Ein Werk schreibt Geschichte

Kai Ingmar Link,

70 Jahre MAN: Zwischen Legende und Zukunft

Wenn ein Unternehmen ein Jubiläum feiert, geht es meist um Zahlen, Jahresringe und Rückblicke.

Der erste Lkw im Werk München lief am 15.11.1955 vom Band. © MAN Truck

Doch im Fall des MAN-Werks München beginnt die Geschichte nicht mit der Vergangenheit – sondern mit der Zukunft. Im Jubiläumsjahr 2025, exakt 70 Jahre nach Produktionsstart, markiert die Serienfertigung des vollelektrischen eTrucks einen echten Wendepunkt. Es ist nicht nur der Beginn einer neuen Antriebsgeneration, sondern auch der greifbare Ausdruck eines Werks, das sich immer wieder neu erfunden hat – und das gleichzeitig stolz auf seine Herkunft blickt.

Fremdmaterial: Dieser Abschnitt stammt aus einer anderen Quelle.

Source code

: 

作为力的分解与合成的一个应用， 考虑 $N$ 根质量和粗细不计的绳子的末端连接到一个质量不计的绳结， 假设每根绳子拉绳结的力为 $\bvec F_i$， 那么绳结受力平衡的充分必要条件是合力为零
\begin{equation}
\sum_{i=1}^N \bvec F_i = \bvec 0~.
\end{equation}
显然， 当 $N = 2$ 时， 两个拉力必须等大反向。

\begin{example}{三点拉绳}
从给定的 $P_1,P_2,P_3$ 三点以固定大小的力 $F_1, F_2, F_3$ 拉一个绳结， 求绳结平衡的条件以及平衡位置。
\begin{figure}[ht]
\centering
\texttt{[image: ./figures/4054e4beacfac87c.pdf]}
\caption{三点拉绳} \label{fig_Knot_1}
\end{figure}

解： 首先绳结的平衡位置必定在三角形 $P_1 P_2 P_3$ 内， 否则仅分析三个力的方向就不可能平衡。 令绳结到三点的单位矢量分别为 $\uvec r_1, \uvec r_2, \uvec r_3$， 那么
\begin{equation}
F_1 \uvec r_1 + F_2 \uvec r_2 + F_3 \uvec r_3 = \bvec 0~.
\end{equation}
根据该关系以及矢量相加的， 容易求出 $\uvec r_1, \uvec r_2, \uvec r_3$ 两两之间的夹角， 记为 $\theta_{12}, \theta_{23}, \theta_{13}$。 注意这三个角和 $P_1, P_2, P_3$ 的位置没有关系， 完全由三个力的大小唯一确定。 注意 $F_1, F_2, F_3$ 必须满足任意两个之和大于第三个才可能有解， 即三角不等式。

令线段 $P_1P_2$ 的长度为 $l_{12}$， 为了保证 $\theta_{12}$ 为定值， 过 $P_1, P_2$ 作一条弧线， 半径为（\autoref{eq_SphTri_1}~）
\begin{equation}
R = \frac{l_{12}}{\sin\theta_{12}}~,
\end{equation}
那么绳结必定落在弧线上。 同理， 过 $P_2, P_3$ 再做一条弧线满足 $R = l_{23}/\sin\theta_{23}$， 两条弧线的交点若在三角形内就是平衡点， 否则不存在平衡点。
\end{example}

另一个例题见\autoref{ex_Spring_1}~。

„Wir alle können stolz sein auf die Geschichte des Standorts. Die Entwicklung und Serienproduktion unseres eTrucks ‚made in München‘ ist der jüngste Beleg für die Innovationskraft und Wandlungsfähigkeit des Werkes sowie ein historischer Meilenstein für MAN und den Standort“, sagt Alexander Vlaskamp, CEO von MAN. Das Fundament dieser Transformation: sieben Jahrzehnte Erfahrung, rund 1,25 Millionen gebaute Lkw, zwei Millionen gefertigte Fahrerhäuser – und ein Team von rund 8.000 Beschäftigten, das den Wandel aktiv mitgestaltet.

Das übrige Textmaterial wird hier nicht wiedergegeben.